Relief squeezed his chest. And wasn’t that something? Kyle had never thought he’d consider the ranch home. But there you go. The threat of losing it—well, he didn’t have to worry about that, obviously.

“So it’s a no. What’s the big deal then?”

Liam shrugged. “I dunno. It just doesn’t sit well. The guy from Sampson, he didn’t even look around. Just handed me some paperwork with an offer that was fifteen million above fair market value. How’s that for a big deal?”

It ruffled the back of Kyle’s neck, too. “There’s no oil around here. What little there is has a pump on it already.”

“Yeah, so now you’re where I’m at. It’s weird, right?”

Kyle nodded because his throat was tight again. It was nice to be consulted. As if he really was half owner of the ranch, and he and Liam were going to do this thing called family. He hadn’t left this time and it might have made a huge difference.

It gave Kyle hope he might actually become the father his girls deserved. Grace, however, was a whole other story with an ending he couldn’t quite figure out.

Ten

Grace kicked the oven. It didn’t magically turn on. It hadn’t the first time she’d hauled off and whacked it a minute ago, either.

But kicking something felt good. Her foot throbbed, which was better than the numbness she’d felt since climbing from Kyle’s bed, well loved and then brokenhearted in the space of an hour. The physical pain was a far sight better than the mental pain.

Because she didn’t understand what had happened. She’d opened her heart to Kyle again, only to be destroyed more thoroughly the second time than she had been the first time.

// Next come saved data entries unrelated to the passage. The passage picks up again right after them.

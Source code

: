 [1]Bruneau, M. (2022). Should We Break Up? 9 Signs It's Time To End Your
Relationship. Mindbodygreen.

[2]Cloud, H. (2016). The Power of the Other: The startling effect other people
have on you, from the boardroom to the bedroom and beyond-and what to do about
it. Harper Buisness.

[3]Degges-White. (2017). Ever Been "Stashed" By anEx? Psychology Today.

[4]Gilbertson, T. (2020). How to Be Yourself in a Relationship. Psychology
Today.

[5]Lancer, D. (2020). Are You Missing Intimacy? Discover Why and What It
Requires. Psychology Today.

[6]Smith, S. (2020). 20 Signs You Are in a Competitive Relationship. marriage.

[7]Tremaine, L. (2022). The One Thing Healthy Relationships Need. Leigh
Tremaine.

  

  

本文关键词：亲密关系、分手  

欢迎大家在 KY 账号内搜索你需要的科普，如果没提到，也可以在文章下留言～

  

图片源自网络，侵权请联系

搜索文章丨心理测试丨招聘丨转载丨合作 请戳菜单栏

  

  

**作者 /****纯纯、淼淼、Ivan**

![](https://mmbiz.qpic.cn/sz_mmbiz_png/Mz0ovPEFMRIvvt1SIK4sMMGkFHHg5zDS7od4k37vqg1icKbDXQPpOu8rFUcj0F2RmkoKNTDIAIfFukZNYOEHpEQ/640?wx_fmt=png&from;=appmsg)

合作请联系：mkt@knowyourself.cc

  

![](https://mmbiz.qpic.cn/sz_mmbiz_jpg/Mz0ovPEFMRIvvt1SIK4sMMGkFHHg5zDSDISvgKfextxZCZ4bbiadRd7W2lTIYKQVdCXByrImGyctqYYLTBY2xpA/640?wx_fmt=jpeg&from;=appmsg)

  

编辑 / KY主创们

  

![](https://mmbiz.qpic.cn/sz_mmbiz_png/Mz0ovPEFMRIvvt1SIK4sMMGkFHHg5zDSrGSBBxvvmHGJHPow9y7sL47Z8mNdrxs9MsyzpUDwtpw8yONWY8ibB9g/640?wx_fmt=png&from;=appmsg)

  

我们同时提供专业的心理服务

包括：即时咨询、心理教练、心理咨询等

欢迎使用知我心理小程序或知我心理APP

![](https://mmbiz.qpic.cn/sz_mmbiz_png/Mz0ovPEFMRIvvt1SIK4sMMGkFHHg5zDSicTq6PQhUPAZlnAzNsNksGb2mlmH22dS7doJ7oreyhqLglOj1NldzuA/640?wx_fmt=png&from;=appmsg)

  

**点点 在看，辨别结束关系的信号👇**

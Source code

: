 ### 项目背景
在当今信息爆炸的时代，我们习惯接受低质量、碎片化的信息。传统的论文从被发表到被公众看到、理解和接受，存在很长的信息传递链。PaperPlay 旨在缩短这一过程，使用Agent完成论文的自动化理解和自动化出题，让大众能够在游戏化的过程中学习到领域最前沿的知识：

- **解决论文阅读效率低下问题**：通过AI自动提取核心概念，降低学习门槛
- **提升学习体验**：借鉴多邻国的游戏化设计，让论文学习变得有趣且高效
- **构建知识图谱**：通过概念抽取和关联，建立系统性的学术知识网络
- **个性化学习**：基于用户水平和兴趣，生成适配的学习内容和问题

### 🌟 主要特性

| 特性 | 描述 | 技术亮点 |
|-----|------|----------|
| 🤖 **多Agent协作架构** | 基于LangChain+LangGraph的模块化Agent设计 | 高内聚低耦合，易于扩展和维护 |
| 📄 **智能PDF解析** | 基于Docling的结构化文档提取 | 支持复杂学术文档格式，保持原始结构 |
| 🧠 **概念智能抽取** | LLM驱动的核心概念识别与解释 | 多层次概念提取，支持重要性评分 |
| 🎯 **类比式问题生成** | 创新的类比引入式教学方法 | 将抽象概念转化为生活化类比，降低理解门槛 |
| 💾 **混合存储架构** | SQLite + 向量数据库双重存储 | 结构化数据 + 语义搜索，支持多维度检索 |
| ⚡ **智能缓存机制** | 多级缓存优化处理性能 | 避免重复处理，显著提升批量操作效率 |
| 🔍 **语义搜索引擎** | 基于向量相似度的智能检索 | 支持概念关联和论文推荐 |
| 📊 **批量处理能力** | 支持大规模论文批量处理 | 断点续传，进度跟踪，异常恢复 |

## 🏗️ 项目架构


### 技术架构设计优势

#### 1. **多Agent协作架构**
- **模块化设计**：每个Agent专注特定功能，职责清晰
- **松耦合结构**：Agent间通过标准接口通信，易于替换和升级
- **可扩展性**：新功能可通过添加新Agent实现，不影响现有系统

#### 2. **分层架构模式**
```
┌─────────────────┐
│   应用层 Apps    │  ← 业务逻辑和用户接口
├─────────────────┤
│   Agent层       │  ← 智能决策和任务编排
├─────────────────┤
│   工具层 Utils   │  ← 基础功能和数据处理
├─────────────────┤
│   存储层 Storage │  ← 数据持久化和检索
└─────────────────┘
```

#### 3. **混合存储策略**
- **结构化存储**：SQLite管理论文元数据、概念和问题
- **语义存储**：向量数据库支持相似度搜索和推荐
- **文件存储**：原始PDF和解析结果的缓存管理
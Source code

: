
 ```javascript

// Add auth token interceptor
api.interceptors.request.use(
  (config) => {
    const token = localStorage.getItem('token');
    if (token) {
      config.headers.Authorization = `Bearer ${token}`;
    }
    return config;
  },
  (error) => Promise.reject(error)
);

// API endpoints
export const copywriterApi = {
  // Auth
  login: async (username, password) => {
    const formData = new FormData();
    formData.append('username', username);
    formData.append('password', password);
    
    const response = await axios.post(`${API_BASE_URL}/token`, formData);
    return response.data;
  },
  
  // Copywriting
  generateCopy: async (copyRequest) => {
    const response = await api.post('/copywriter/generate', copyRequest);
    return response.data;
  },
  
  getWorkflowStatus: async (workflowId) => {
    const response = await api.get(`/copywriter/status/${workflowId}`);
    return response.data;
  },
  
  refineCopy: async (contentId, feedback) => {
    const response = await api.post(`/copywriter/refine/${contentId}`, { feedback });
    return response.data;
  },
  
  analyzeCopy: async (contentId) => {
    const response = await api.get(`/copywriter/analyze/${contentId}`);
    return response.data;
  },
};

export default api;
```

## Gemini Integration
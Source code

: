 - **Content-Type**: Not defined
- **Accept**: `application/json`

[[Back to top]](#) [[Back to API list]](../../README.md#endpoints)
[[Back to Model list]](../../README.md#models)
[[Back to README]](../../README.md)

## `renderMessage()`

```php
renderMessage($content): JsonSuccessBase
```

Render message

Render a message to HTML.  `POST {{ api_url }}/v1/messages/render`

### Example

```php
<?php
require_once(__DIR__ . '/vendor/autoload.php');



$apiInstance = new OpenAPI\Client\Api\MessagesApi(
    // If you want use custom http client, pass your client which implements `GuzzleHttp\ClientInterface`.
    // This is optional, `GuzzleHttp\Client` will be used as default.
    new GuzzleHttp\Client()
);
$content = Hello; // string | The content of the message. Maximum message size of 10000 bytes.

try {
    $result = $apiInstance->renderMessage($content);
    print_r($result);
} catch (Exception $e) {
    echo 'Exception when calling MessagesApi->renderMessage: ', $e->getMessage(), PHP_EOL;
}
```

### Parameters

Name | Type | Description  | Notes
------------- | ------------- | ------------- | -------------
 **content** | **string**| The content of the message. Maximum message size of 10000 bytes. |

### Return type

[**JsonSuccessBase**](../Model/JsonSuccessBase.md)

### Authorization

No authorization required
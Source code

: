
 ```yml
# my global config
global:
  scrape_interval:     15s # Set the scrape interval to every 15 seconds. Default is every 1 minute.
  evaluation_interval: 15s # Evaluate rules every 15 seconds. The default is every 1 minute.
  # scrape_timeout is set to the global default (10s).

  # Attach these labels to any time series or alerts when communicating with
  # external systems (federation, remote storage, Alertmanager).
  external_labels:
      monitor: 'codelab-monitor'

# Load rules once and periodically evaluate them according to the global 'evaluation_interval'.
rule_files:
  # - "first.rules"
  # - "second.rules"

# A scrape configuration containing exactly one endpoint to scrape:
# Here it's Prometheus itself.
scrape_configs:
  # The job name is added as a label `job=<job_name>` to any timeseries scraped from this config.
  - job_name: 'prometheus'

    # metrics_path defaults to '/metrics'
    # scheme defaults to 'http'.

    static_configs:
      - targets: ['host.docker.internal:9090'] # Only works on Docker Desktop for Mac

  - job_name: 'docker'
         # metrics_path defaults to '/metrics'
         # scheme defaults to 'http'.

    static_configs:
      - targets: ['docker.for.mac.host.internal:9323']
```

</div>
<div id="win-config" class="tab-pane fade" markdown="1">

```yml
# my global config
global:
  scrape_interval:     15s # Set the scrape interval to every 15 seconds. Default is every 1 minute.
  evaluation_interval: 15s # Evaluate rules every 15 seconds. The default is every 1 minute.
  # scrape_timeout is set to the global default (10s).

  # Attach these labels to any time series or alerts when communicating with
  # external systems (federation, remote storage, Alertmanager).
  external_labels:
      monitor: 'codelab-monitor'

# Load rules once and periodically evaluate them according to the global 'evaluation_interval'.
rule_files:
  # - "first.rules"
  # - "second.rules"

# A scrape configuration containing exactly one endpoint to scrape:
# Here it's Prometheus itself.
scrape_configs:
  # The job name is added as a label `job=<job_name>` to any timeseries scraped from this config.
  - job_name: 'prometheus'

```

This was a grown woman’s pain. And the difference was breathtaking. Literally, as in she couldn’t make her lungs expand enough to get a good, solid full breath.

Determined to fix something, Grace spent twenty minutes unscrewing every bolt she could budge on the oven, hoping something would jump out at her as the culprit. Which failed miserably because she didn’t know what it was supposed to look like—how would she know if something was out of place? The oven was just broken. No matter. She wasn’t hungry anyway.

She wandered around her small house two blocks off the main street of Royal. She’d bought the house three years ago when she’d claimed her Professional Single Girl status, and set about finding a way to be happy with the idea of building a life with herself and herself only in it. She had, to a degree. No one argued with her if she wanted to change the drapes four times a year, and she never had to share the bathroom.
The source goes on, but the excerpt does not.